|Wisconsin Assistant Attorney General|
|Appointed by||Don Hanaway|
|Born||September 5, 1953 (age 62)|
|Alma mater||Yale University
University of Wisconsin, J.D.
JoAnne Kloppenburg is the presiding judge of the Wisconsin Court of Appeals, District IV. Kloppenburg is a former Assistant Attorney General of the State of Wisconsin, serving from 1989-2012 under Republican and Democratic Governors.
She unsuccessfully ran for the Wisconsin Supreme Court in April 2011 against incumbent Justice David Prosser. In 2016, Kloppenburg once again unsuccessfully sought a seat on the Wisconsin Supreme Court, this time against incumbent Rebecca Bradley.
Kloppenburg was born JoAnne Fishman to Dr. Elihu Fishman and his wife. She attended high school in Connecticut, and attended Yale University with a scholarship, a year after it began accepting women for study in 1969. She received her B.A. in Russian studies from there, and went to the Woodrow Wilson School at Princeton University afterwards, originally intending to eventually become an ambassador.
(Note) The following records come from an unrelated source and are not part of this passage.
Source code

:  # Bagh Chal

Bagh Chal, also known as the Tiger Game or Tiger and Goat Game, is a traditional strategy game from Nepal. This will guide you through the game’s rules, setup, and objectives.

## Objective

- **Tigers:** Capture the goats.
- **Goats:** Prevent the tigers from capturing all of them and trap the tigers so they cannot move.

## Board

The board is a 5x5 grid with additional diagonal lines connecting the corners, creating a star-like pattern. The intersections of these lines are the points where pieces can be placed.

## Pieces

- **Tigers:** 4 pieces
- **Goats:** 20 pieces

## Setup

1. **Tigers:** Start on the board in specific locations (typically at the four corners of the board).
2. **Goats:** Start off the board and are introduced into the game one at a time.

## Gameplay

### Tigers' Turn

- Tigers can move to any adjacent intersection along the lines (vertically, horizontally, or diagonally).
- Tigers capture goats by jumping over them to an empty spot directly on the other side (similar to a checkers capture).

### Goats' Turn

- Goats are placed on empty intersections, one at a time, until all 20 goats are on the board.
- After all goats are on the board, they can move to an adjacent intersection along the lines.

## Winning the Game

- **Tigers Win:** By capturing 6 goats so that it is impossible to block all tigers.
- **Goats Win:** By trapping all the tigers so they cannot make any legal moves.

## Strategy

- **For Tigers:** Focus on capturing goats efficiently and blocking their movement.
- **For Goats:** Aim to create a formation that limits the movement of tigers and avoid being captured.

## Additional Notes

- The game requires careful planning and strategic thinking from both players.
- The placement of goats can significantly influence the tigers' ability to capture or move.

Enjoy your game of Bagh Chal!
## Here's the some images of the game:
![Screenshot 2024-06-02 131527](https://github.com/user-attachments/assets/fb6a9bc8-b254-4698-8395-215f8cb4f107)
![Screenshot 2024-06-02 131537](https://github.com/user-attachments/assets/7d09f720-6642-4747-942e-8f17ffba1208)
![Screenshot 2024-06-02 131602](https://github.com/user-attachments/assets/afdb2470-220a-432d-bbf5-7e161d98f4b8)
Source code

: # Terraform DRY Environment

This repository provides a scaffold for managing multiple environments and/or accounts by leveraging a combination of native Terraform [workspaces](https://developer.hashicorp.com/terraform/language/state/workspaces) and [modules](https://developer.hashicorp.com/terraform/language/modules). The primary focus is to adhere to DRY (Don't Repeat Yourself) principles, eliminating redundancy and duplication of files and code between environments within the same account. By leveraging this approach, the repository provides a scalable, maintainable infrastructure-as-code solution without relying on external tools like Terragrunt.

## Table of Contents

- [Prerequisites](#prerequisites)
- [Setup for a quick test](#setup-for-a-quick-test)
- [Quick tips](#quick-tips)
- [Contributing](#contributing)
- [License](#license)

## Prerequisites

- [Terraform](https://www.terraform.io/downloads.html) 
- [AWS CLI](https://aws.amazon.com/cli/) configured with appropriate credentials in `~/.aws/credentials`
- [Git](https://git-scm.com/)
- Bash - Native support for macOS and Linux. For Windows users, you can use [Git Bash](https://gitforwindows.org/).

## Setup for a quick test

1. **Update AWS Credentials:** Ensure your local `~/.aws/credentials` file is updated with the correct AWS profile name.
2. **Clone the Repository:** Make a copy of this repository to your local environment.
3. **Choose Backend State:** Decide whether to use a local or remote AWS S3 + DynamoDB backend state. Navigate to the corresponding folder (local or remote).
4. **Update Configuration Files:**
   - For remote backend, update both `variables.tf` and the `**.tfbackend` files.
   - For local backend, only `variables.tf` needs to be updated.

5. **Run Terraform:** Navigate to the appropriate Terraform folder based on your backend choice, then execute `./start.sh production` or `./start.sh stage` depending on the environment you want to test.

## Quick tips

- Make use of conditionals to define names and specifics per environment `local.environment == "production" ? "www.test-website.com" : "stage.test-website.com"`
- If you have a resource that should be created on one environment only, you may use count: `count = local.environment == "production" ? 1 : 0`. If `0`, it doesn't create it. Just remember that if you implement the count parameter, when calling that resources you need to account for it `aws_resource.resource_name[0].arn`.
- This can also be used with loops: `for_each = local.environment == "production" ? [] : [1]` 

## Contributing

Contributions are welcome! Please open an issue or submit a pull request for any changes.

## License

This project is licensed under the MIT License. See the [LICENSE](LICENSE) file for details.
Instead, she shifted her focus to third world development, and received her Master of Public Affairs degree in 1976.
Public service and career
After graduation, Kloppenburg joined the Peace Corps and became a rural development planner in Botswana from 1976-1979. She intended to be there for two years, but the government of Botswana asked her to stay for another year afterwards to direct rural development for the entire country.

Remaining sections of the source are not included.